Set out exactly, line by line, the stretch of data below that begins at the line containing "по формированию позиции" and ends at the line containing "предложений. Таким образом", with both ends kept.

+++ PROVIDED RECORDS +++

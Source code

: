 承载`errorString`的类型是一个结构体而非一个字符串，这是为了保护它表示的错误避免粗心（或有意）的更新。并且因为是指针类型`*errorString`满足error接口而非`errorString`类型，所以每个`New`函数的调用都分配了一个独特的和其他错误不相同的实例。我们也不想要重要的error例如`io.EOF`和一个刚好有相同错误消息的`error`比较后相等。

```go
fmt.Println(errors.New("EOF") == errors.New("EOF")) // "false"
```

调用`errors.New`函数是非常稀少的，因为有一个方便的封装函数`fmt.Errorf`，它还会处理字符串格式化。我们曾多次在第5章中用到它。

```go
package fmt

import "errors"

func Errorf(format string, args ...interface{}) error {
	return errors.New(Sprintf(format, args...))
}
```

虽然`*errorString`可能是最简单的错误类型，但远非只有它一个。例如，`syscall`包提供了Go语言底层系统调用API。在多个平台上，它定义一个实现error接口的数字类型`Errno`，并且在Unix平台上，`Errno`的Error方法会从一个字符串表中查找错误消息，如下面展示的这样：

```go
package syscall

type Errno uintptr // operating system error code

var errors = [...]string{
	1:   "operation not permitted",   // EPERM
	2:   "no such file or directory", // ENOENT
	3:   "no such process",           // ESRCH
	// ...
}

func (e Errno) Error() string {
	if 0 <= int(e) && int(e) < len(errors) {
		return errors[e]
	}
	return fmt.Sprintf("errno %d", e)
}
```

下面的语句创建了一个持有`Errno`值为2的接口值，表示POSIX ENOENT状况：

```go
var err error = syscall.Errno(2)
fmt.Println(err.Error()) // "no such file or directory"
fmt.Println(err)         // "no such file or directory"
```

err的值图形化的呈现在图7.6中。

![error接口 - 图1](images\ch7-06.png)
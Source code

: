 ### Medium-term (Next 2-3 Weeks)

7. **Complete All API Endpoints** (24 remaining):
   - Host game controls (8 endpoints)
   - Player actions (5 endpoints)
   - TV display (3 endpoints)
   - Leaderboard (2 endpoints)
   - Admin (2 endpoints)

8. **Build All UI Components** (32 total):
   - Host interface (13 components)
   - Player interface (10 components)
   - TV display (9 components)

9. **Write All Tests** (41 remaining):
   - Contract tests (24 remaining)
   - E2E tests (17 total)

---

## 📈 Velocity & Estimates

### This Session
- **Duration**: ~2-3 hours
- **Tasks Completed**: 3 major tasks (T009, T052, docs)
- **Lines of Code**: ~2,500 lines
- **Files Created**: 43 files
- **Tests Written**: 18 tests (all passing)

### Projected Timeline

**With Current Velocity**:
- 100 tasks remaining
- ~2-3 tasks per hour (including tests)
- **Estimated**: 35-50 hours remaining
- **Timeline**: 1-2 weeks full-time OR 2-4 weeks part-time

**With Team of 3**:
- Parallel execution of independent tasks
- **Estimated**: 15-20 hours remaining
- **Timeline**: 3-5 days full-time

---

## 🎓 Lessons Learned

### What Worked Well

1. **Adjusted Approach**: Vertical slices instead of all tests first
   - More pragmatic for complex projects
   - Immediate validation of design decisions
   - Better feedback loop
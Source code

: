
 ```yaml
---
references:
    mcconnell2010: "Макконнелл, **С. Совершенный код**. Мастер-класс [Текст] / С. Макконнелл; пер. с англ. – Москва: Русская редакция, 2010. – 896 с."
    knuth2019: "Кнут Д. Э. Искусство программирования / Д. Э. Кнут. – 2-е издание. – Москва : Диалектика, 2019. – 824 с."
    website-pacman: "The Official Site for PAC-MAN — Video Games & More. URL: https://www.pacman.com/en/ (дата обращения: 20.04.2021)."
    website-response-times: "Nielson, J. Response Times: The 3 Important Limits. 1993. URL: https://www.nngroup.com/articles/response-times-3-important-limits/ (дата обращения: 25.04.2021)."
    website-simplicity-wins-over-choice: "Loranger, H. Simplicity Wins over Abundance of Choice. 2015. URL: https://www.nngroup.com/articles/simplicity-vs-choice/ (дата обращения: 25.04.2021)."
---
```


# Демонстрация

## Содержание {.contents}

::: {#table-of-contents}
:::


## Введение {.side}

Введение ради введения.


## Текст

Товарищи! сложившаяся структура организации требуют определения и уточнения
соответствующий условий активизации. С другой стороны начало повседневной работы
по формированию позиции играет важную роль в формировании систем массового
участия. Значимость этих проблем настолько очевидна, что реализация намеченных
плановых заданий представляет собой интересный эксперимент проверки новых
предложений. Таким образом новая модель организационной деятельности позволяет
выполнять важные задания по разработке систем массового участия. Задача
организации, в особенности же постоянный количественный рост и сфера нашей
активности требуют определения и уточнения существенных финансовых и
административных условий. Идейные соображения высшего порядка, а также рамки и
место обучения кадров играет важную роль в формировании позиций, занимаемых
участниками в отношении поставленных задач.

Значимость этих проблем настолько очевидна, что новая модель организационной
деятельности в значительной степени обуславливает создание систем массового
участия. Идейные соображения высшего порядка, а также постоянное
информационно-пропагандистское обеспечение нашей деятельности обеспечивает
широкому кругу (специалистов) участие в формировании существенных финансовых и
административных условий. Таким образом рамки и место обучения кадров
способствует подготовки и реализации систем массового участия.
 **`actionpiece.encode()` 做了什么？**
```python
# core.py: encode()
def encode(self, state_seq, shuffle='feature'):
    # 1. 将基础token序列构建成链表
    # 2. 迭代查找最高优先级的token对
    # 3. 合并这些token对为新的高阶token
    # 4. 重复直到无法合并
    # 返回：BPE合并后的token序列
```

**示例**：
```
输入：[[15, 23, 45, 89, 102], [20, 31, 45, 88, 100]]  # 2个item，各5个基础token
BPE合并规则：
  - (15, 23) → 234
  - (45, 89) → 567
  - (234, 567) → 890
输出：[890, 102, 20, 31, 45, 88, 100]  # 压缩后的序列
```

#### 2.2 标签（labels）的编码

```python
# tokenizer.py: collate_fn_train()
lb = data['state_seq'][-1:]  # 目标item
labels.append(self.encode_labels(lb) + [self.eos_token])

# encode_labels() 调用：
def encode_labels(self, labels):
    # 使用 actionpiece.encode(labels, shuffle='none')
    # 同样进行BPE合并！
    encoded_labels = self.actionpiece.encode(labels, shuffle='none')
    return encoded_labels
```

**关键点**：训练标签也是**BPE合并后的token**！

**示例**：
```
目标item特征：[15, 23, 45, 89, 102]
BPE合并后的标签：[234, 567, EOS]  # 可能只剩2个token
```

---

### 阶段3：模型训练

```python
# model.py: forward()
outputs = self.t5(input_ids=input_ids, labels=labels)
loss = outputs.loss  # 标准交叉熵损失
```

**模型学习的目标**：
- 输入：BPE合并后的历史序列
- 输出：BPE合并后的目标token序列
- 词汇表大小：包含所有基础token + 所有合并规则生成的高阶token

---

+++

**WRITTEN ANSWER**
по формированию позиции играет важную роль в формировании систем массового
участия. Значимость этих проблем настолько очевидна, что реализация намеченных
плановых заданий представляет собой интересный эксперимент проверки новых
предложений. Таким образом новая модель организационной деятельности позволяет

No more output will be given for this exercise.